Rachel's resume boasts two Michelin stars and a degree from culinary school, but her foodie journey hasn’t been a cakewalk. 

She's been passionate about food since she was young. It was a common interest between her and her father. He “was in the restaurant industry, and during family dinners [we] would sit at the table and talk about the industry,” says Rachel. A family friend taught Rachel about cooking and introduced her to the Food Network. From there, the obsession took hold.

“During high school, I got really into it," Rachel says. I started cooking for myself. I only watched the Food Network, and started reading and learning more about food."

Before coming to Penn, Rachel took a gap year and attended the famous culinary school Le Cordon Bleu, where she studied both cuisine and pastry. Though she loved the experience, it wasn’t without its challenges. 

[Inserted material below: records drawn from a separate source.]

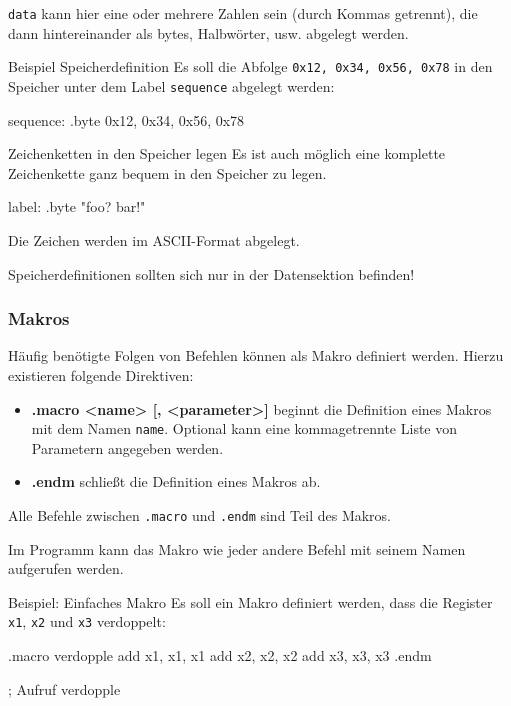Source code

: \texttt{data} kann hier eine oder mehrere Zahlen sein (durch Kommas getrennt), die dann hintereinander als bytes, Halbwörter, usw. abgelegt werden.

\begin{exampleblock}{Beispiel Speicherdefinition}
	Es soll die Abfolge \texttt{0x12, 0x34, 0x56, 0x78} in den Speicher unter dem Label \texttt{sequence} abgelegt werden:
	\begin{riscv}
		sequence: .byte 0x12, 0x34, 0x56, 0x78
	\end{riscv}
\end{exampleblock}

\begin{infoblock}{Zeichenketten in den Speicher legen}
	Es ist auch möglich eine komplette Zeichenkette ganz bequem in den Speicher zu legen.
	\begin{riscv}
		label: .byte "foo? bar!"
	\end{riscv}
	Die Zeichen werden im ASCII-Format abgelegt.
\end{infoblock}

\begin{warningblock}
	Speicherdefinitionen sollten sich nur in der Datensektion befinden!
\end{warningblock}

\subsubsection{Makros}

Häufig benötigte Folgen von Befehlen können als Makro definiert werden. Hierzu
existieren folgende Direktiven:

\begin{itemize}
	\item \textbf{.macro <name> [, <parameter>]} beginnt die Definition eines
	Makros mit dem Namen \texttt{name}. Optional kann eine kommagetrennte Liste
	von Parametern angegeben werden.
	\item \textbf{.endm} schließt die Definition eines Makros ab.
\end{itemize}

Alle Befehle zwischen \texttt{.macro} und \texttt{.endm} sind Teil des Makros.

Im Programm kann das Makro wie jeder andere Befehl mit seinem Namen aufgerufen
werden.

\begin{exampleblock}{Beispiel: Einfaches Makro}
	Es soll ein Makro definiert werden, dass die Register \texttt{x1}, \texttt{x2}
	und \texttt{x3} verdoppelt:
	\begin{riscv}
		.macro verdopple
		add x1, x1, x1
		add x2, x2, x2
		add x3, x3, x3
		.endm

		; Aufruf
		verdopple
	\end{riscv}
\end{exampleblock}

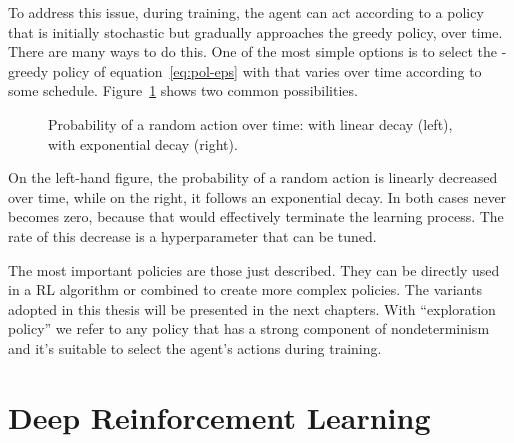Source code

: To address this issue, during training, the agent can act according to a
policy that is initially stochastic but gradually approaches the greedy
policy, over time. There are many ways to do this. One of the most simple
options is to select the \eps{}-greedy policy of equation~\eqref{eq:pol-eps}
with \eps{} that varies over time according to some schedule.
Figure~\ref{fig:policy-schedules} shows two common possibilities.
\begin{figure}
	\centering
	\qquad
	\caption{Probability of a random action over time: \eps{} with linear decay
	(left), \eps{} with exponential decay (right).}
	\label{fig:policy-schedules}
\end{figure}
On the left-hand figure, the probability of a random action is linearly
decreased over time, while on the right, it follows an exponential decay. In
both cases \eps{} never becomes zero, because that would effectively terminate
the learning process. The rate of this decrease is a hyperparameter that
can be tuned.

The most important policies are those just described. They can be directly
used in a RL algorithm or combined to create more complex policies.  The
variants adopted in this thesis will be presented in the next chapters.  With
``exploration policy'' we refer to any policy that has a strong component of
nondeterminism and it's suitable to select the agent's actions during
training.


\section{Deep Reinforcement Learning}

\label{sec:deep-rl}

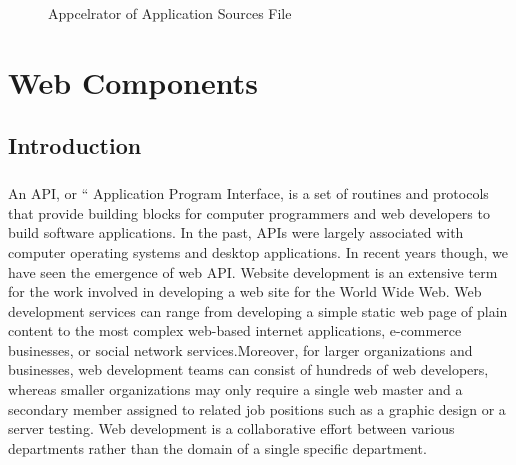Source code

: \documentclass[12pt,a4paper,class,twoside,openany]{report}
\begin{document}
{\begin{figure}
\begin{center}
\caption{Appcelrator of Application Sources File}
\label{fg:3-12}
\end{center}
\end{figure}
\cleardoublepage
\chapter{Web Components}
\section{Introduction}

\paragraph*{\hspace{.9 cm} }  An API, or “ Application Program Interface, is a set of routines and protocols that provide    building blocks for computer programmers and web developers to build software applications. In the past, APIs were largely associated with computer operating systems and desktop applications. In recent years though, we have seen the emergence of web API. Website development is an extensive term for the work involved in developing a web site for the World Wide Web. Web development services can range from developing a simple static web page of plain content to the most complex web-based internet applications, e-commerce businesses, or social network services.Moreover, for larger organizations and businesses, web development teams can consist of hundreds of web developers, whereas smaller organizations may only require a single web master and a secondary member assigned to related job positions such as a graphic design or a server testing. Web development is a collaborative effort between various departments rather than the domain of a single specific department.
}
\end{document}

“The chefs would teach us how to create French dishes, and we’d go into the kitchen and have to recreate them. We were graded on everything from our timing to our cleanliness to our knife skills, the seasonings, every single thing possible,” recounts Rachel.

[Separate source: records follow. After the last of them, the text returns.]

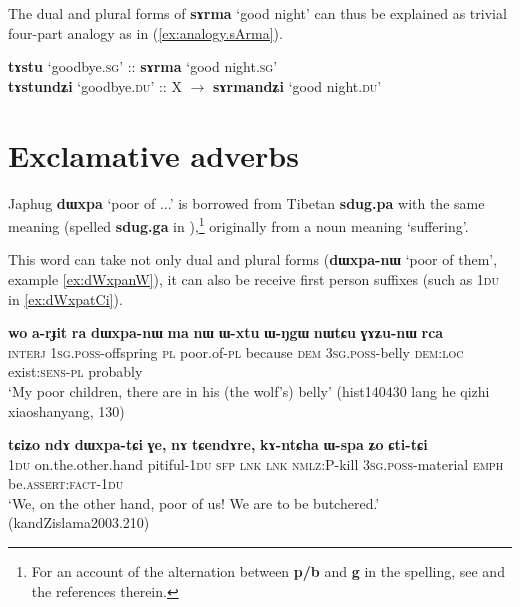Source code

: \documentclass[11pt]{article}
\newcommand{\ipa}[1]{{\phon\textbf{#1}}}
\newcommand{\refb}[1]{(\ref{#1})}
\begin{document}
The dual and plural forms of \ipa{sɤrma} `good night' can thus be explained as trivial four-part analogy as in \refb{ex:analogy.sArma}.

\begin{exe}
\ex \label{ex:analogy.sArma}
\gll
\ipa{tɤstu} `goodbye.\textsc{sg}' :: {\ipa{sɤrma} `good night.\textsc{sg}'} \\
\ipa{tɤstundʑi} `goodbye.\textsc{du}' :: {X $\rightarrow$ \ipa{sɤrmandʑi} `good night.\textsc{du}'} \\
\end{exe}

\section{Exclamative adverbs}
Japhug \ipa{dɯxpa} `poor of ...' is borrowed from Tibetan \ipa{sdug.pa} with the same meaning (spelled \ipa{sdug.ga} in \citealt{bodrgya}),\footnote{For an account of the alternation between \ipa{p/b} and \ipa{g} in the spelling, see \citet{hill11hb} and the references therein.} originally from a noun meaning `suffering'.

This word can take not only dual and plural forms (\ipa{dɯxpa-nɯ} `poor of them', example \ref{ex:dWxpanW}), it can also be receive first person suffixes (such as \textsc{1du} in \ref{ex:dWxpatCi}).

\begin{exe}
\ex \label{ex:dWxpanW}
\gll
\ipa{wo} 	\ipa{a-rɟit} 	\ipa{ra} 	\ipa{dɯxpa-nɯ} 	\ipa{ma} 	\ipa{nɯ} 	\ipa{ɯ-xtu} 	\ipa{ɯ-ŋgɯ} 	\ipa{nɯtɕu} 	\ipa{ɣɤʑu-nɯ} 	\ipa{rca}  \\
\textsc{interj} \textsc{1sg.poss}-offspring \textsc{pl} poor.of-\textsc{pl} because \textsc{dem} \textsc{3sg.poss}-belly  \textsc{dem:loc}  exist:\textsc{sens-pl} probably \\
\glt `My poor children, there are in his (the wolf's) belly' (hist140430 lang he qizhi xiaoshanyang, 130)
\end{exe}

\begin{exe}
\ex \label{ex:dWxpatCi}
\gll
\ipa{tɕiʑo} 	\ipa{ndɤ} 	\ipa{dɯxpa-tɕi} 	\ipa{ɣe,} 	\ipa{nɤ} 	\ipa{tɕendɤre,} 	\ipa{kɤ-ntɕha} 	\ipa{ɯ-spa} 	\ipa{ʑo} 	\ipa{ɕti-tɕi}  \\
\textsc{1du} on.the.other.hand pitiful-\textsc{1du} \textsc{sfp} \textsc{lnk} \textsc{lnk} \textsc{nmlz}:P-kill \textsc{3sg.poss}-material \textsc{emph} be.\textsc{assert:fact-1du} \\
\glt `We, on the other hand, poor of us! We are to be butchered.' (kandZislama2003.210)
\end{exe}
\end{document}

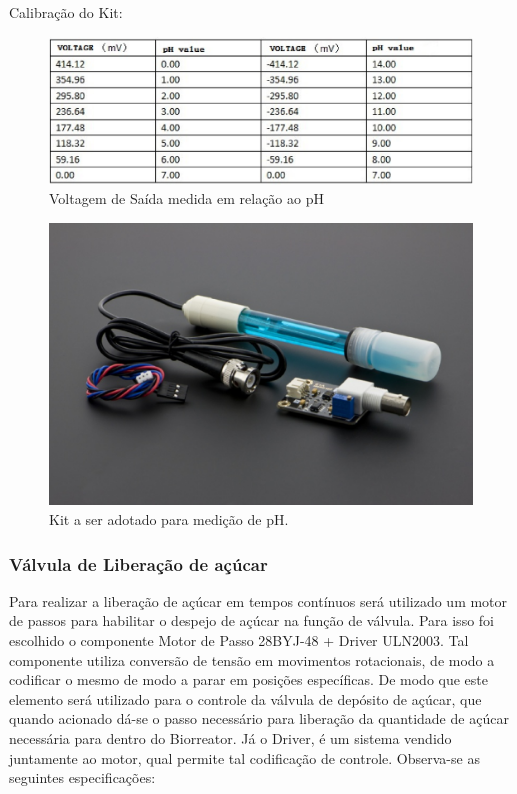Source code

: Calibração do Kit:

\begin{figure}[h]
	\centering
	\includegraphics[keepaspectratio=true,scale=0.6]{figuras/ph.eps}
	\caption{Voltagem de Saída medida em relação ao pH}
	\label{ph}
\end{figure}

\begin{figure}[h]
	\centering
	\includegraphics[keepaspectratio=true,scale=0.3]{figuras/sensorph.eps}
	\caption{Kit a ser adotado para medição de pH.}
	\label{sensorph}
\end{figure}

\subsubsection{Válvula de Liberação de açúcar}

Para realizar a liberação de açúcar em tempos contínuos será utilizado um motor de passos para habilitar o despejo de açúcar na função de válvula. Para isso foi escolhido o componente Motor de Passo 28BYJ-48 + Driver ULN2003. Tal componente utiliza conversão de \nocite{ADS1115} tensão em movimentos rotacionais, de modo a codificar o mesmo de modo a parar em posições específicas. De modo que este elemento será utilizado para o controle da válvula de depósito de açúcar, que quando acionado dá-se o passo necessário para liberação da quantidade de açúcar necessária para dentro do Biorreator. Já o Driver, é um sistema vendido juntamente ao motor, qual permite tal codificação de controle. Observa-se as seguintes especificações: \nocite{SEN0161}

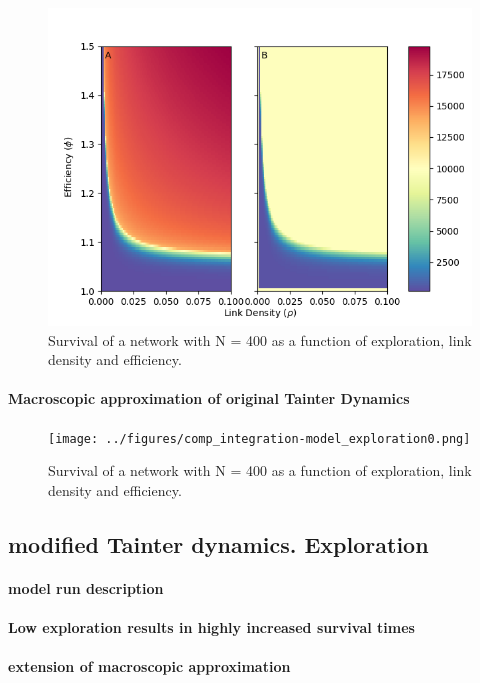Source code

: \begin{figure}[htb]
    \centering
    \includegraphics[width = \linewidth]{../figures/parscan_base0.png}
    \caption{Survival of a network with N = 400 as a function of exploration, link density and efficiency.}
    \label{fig:survival}
\end{figure}



\paragraph{Macroscopic approximation of original Tainter Dynamics}

\begin{figure}[htb]
    \centering
    \texttt{[image: ../figures/comp\_integration-model\_exploration0.png]}
    \caption{Survival of a network with N = 400 as a function of exploration, link density and efficiency.}
    \label{fig:survival}
\end{figure}


\subsection{modified Tainter dynamics. Exploration}

\paragraph{model run description}

\paragraph{Low exploration results in highly increased survival times}

\paragraph{extension of macroscopic approximation}
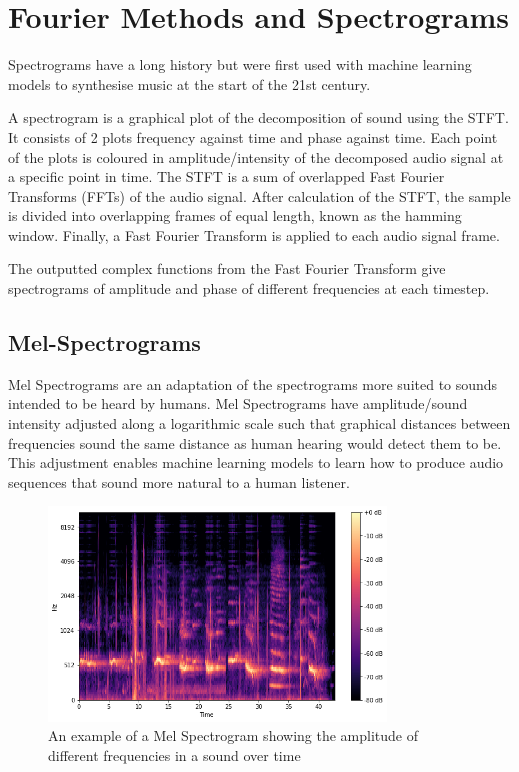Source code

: \section{Fourier Methods and Spectrograms}
\label{sec:fourier_methods_and_spectrograms}

Spectrograms have a long history but were first used with machine learning models to synthesise music at the start of the 21st century\cite{NoteOnsetDetection}.

A spectrogram is a graphical plot of the decomposition of sound using the \acrfull{STFT}. It consists of 2 plots frequency against time and phase against time. Each point of the plots is coloured in amplitude/intensity of the decomposed audio signal at a specific point in time. The STFT is a sum of overlapped Fast Fourier Transforms (FFTs) of the audio signal. After calculation of the STFT, the sample is divided into overlapping frames of equal length, known as the hamming window. Finally, a Fast Fourier Transform is applied to each audio signal frame. 

The outputted complex functions from the Fast Fourier Transform give spectrograms of amplitude and phase of different frequencies at each timestep.

\subsection{Mel-Spectrograms}

Mel Spectrograms are an adaptation of the spectrograms more suited to sounds intended to be heard by humans. Mel Spectrograms have amplitude/sound intensity adjusted along a logarithmic scale such that graphical distances between frequencies sound the same distance as human hearing would detect them to be. This adjustment enables machine learning models to learn how to produce audio sequences that sound more natural to a human listener.

\begin{figure}[H]
    \centering
    \includegraphics[width=0.8\textwidth]{literature_review/MelSpectrogram.png}
    \caption{An example of a  Mel Spectrogram showing the amplitude of different frequencies in a sound over time\cite{GettingToKnowTheMelSpectrogram}}
    \label{fig:spectrograms}
\end{figure}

While pastry skills came naturally to her, she soon realized that cuisine didn’t. “People learned cuisine faster than I did. It was a failure to me when I’d have to present dishes and my fish was underdone, or I didn't julienne my carrots as perfectly as I should have. It sounds stupid, but it was important!” she laughs.

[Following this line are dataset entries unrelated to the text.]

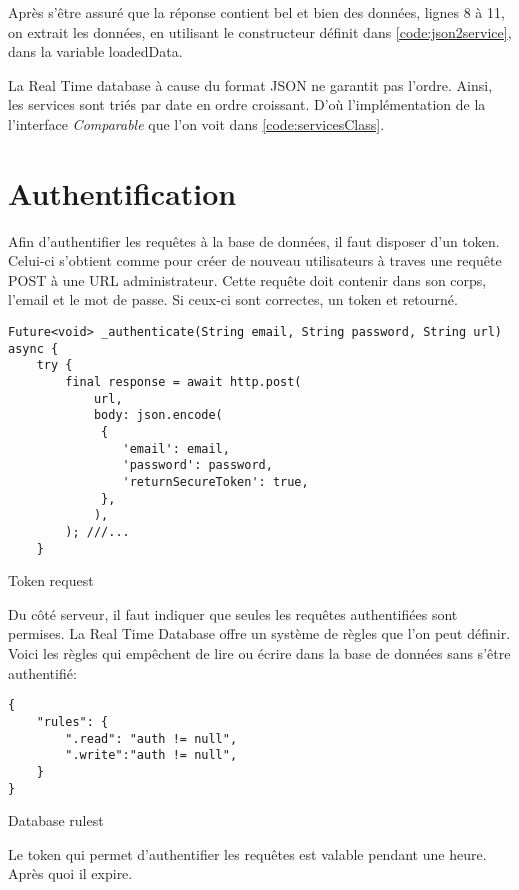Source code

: Après s'être assuré que la réponse contient bel et bien des données, lignes 8 à 11, on extrait les données, en utilisant le constructeur définit dans \ref{code:json2service}, dans la variable loadedData. 

La Real Time database à cause du format JSON ne garantit pas l'ordre. Ainsi, les services sont triés par date en ordre croissant. D'où l'implémentation de la l'interface \textit{Comparable} que l'on voit dans \ref{code:servicesClass}.


\newpage
\section{Authentification}
Afin d'authentifier les requêtes à la base de données, il faut disposer d'un token. Celui-ci s'obtient comme pour créer de nouveau utilisateurs à traves une requête POST à une URL administrateur. Cette requête doit contenir dans son corps, l'email et le mot de passe. Si ceux-ci sont correctes, un token et retourné. 
\begin{listing}[!h]
    \begin{verbatim}
Future<void> _authenticate(String email, String password, String url) async {
    try {
        final response = await http.post(
            url,
            body: json.encode(
             {
                'email': email,
                'password': password,
                'returnSecureToken': true,
             },
            ),
        ); ///...
    }
    \end{verbatim}
    \caption{Token request}
    \label{code:authenticate}
    \end{listing}
Du côté serveur, il faut indiquer que seules les requêtes authentifiées sont permises. La Real Time Database offre un système de règles que l'on peut définir. Voici les règles qui empêchent de lire ou écrire dans la base de données sans s'être authentifié:

\begin{listing}[!h]
    \begin{verbatim}
{
    "rules": {
        ".read": "auth != null",
        ".write":"auth != null",
    }
}
    \end{verbatim}
    \caption{Database rulest}
    \label{code:rules}
    \end{listing}

Le token qui permet d'authentifier les requêtes est valable pendant une heure. Après quoi il expire.
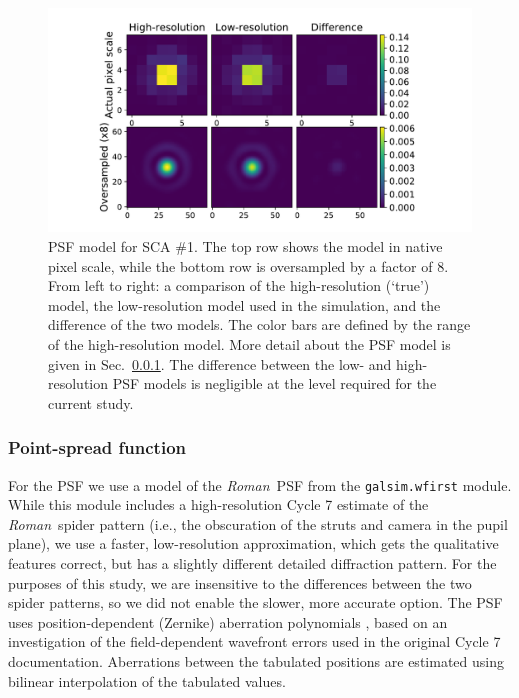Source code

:\documentclass[usenatbib]{mnras}
\newcommand{\wfirst}{{\slshape Roman}}
\begin{document}
\begin{figure}
\begin{center}
\includegraphics[width=\columnwidth]{figures/psf.pdf}
\end{center}
\caption[]{
PSF model for SCA \#1. The top row shows the model in native pixel scale, while the bottom row is oversampled by a factor of 8. From left to right: a comparison of the high-resolution (`true') model, the low-resolution model used in the simulation, and the difference of the two models. The color bars are defined by the range of the high-resolution model. More detail about the PSF model is given in Sec.~\ref{psf}. The difference between the low- and high-resolution PSF models is negligible at the level required for the current study.
\label{fig:psf}}
\end{figure}

\subsubsection{Point-spread function}\label{psf}

For the PSF we use a model of the \wfirst\ PSF from the \texttt{galsim.wfirst} module.
While this module includes a high-resolution Cycle 7 estimate of the \wfirst\ spider pattern (i.e., the obscuration of the struts and camera in the pupil plane), we use a faster, low-resolution approximation, which gets the qualitative features correct, but has a slightly different detailed diffraction pattern.  
For the purposes of this study, we are insensitive to the differences between the two spider patterns, so we did not enable the slower, more accurate option.
The PSF uses position-dependent (Zernike) aberration polynomials \citep{noll1976}, based on an investigation of the field-dependent wavefront errors used in the original Cycle 7 documentation.
Aberrations between the tabulated positions are estimated using bilinear interpolation of the tabulated values.
\end{document}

As a recent graduate from Le Cordon Bleu, Rachel had the opportunity to extern at Restaurant Daniel, a two Michelin star restaurant in New York City. Externing, she explains, is essentially the chef version of an internship. She was on the prep team, and was responsible for preparing soups and salads. Restaurant Daniel has standards on par with Le Cordon Bleu, and meeting them wasn’t always a breeze. “Daniel has to produce really high quality food, and the work that I did had to be up to that standard,” she says. At first, expectations put a lot of pressure on the young chef, who admits that “[during] the first two weeks, I would come home at the end of the night so degraded because I knew I wasn’t doing the work that was expected of me.” But eventually, her skills improved, and by the end of the summer, she even helped train new prep team members.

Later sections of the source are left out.